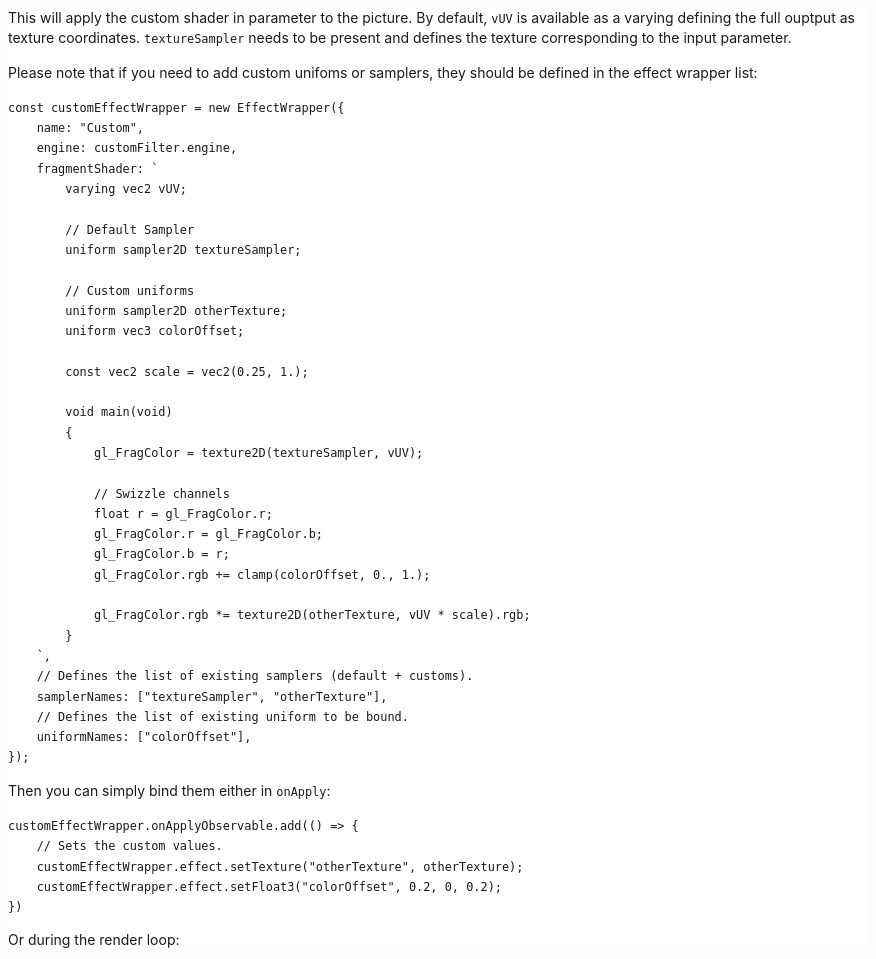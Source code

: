 This will apply the custom shader in parameter to the picture. By default, `vUV` is available as a varying defining the full ouptput as texture coordinates. `textureSampler` needs to be present and defines the texture corresponding to the input parameter.

Please note that if you need to add custom unifoms or samplers, they should be defined in the effect wrapper list:

```
const customEffectWrapper = new EffectWrapper({
    name: "Custom",
    engine: customFilter.engine,
    fragmentShader: `
        varying vec2 vUV;
        
        // Default Sampler
        uniform sampler2D textureSampler;

        // Custom uniforms
        uniform sampler2D otherTexture;
        uniform vec3 colorOffset;

        const vec2 scale = vec2(0.25, 1.);

        void main(void) 
        {
            gl_FragColor = texture2D(textureSampler, vUV);

            // Swizzle channels
            float r = gl_FragColor.r;
            gl_FragColor.r = gl_FragColor.b;
            gl_FragColor.b = r;
            gl_FragColor.rgb += clamp(colorOffset, 0., 1.);

            gl_FragColor.rgb *= texture2D(otherTexture, vUV * scale).rgb;
        }
    `,
    // Defines the list of existing samplers (default + customs).
    samplerNames: ["textureSampler", "otherTexture"],
    // Defines the list of existing uniform to be bound.
    uniformNames: ["colorOffset"],
});
```

Then you can simply bind them either in `onApply`:

```
customEffectWrapper.onApplyObservable.add(() => {
    // Sets the custom values.
    customEffectWrapper.effect.setTexture("otherTexture", otherTexture);
    customEffectWrapper.effect.setFloat3("colorOffset", 0.2, 0, 0.2);
})
```

Or during the render loop:
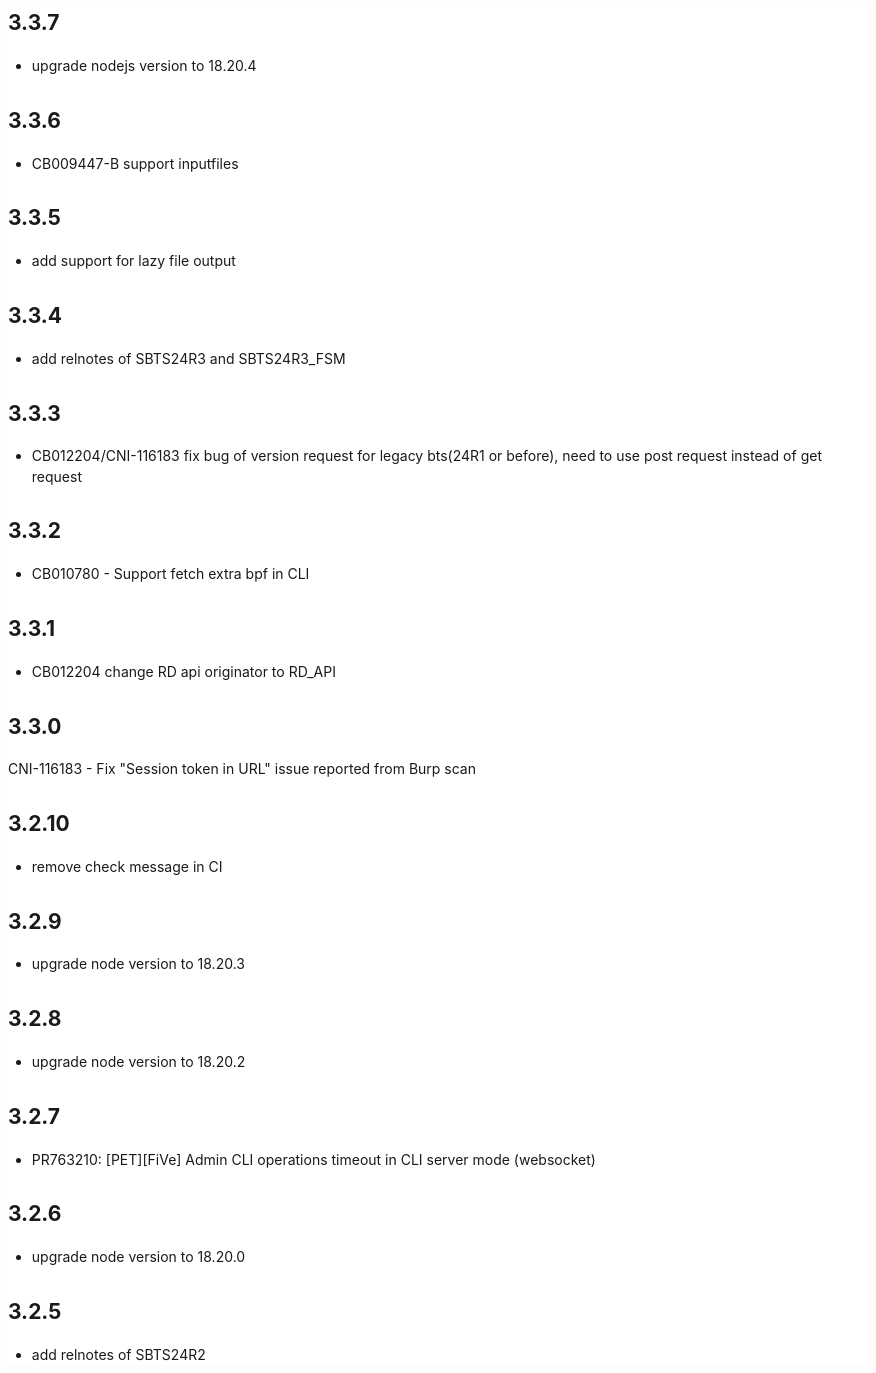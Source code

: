 ## 3.3.7
- upgrade nodejs version to 18.20.4

## 3.3.6
- CB009447-B support inputfiles

## 3.3.5
- add support for lazy file output

## 3.3.4
- add relnotes of SBTS24R3 and SBTS24R3_FSM

## 3.3.3
- CB012204/CNI-116183 fix bug of version request for legacy bts(24R1 or before), need to use post request instead of get request

## 3.3.2
- CB010780 - Support fetch extra bpf in CLI

## 3.3.1
- CB012204 change RD api originator to RD_API

## 3.3.0
CNI-116183 - Fix "Session token in URL" issue reported from Burp scan

## 3.2.10
- remove check message in CI

## 3.2.9
- upgrade node version to 18.20.3

## 3.2.8
- upgrade node version to 18.20.2

## 3.2.7
- PR763210: [PET][FiVe] Admin CLI operations timeout in CLI server mode (websocket)

## 3.2.6
- upgrade node version to 18.20.0

## 3.2.5
- add relnotes of SBTS24R2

> _EXERCISE AIM_
Except for pictures, copy the records above exactly.

> _ANSWER SPACE_
Source code

: This will apply the custom shader in parameter to the picture. By default, `vUV` is available as a varying defining the full ouptput as texture coordinates. `textureSampler` needs to be present and defines the texture corresponding to the input parameter.

Please note that if you need to add custom unifoms or samplers, they should be defined in the effect wrapper list:

```
const customEffectWrapper = new EffectWrapper({
    name: "Custom",
    engine: customFilter.engine,
    fragmentShader: `
        varying vec2 vUV;
        
        // Default Sampler
        uniform sampler2D textureSampler;

        // Custom uniforms
        uniform sampler2D otherTexture;
        uniform vec3 colorOffset;

        const vec2 scale = vec2(0.25, 1.);

        void main(void) 
        {
            gl_FragColor = texture2D(textureSampler, vUV);

            // Swizzle channels
            float r = gl_FragColor.r;
            gl_FragColor.r = gl_FragColor.b;
            gl_FragColor.b = r;
            gl_FragColor.rgb += clamp(colorOffset, 0., 1.);

            gl_FragColor.rgb *= texture2D(otherTexture, vUV * scale).rgb;
        }
    `,
    // Defines the list of existing samplers (default + customs).
    samplerNames: ["textureSampler", "otherTexture"],
    // Defines the list of existing uniform to be bound.
    uniformNames: ["colorOffset"],
});
```

Then you can simply bind them either in `onApply`:

```
customEffectWrapper.onApplyObservable.add(() => {
    // Sets the custom values.
    customEffectWrapper.effect.setTexture("otherTexture", otherTexture);
    customEffectWrapper.effect.setFloat3("colorOffset", 0.2, 0, 0.2);
})
```

Or during the render loop:
Source code

: ## 3.3.7
- upgrade nodejs version to 18.20.4

## 3.3.6
- CB009447-B support inputfiles

## 3.3.5
- add support for lazy file output

## 3.3.4
- add relnotes of SBTS24R3 and SBTS24R3_FSM

## 3.3.3
- CB012204/CNI-116183 fix bug of version request for legacy bts(24R1 or before), need to use post request instead of get request

## 3.3.2
- CB010780 - Support fetch extra bpf in CLI

## 3.3.1
- CB012204 change RD api originator to RD_API

## 3.3.0
CNI-116183 - Fix "Session token in URL" issue reported from Burp scan

## 3.2.10
- remove check message in CI

## 3.2.9
- upgrade node version to 18.20.3

## 3.2.8
- upgrade node version to 18.20.2

## 3.2.7
- PR763210: [PET][FiVe] Admin CLI operations timeout in CLI server mode (websocket)

## 3.2.6
- upgrade node version to 18.20.0

## 3.2.5
- add relnotes of SBTS24R2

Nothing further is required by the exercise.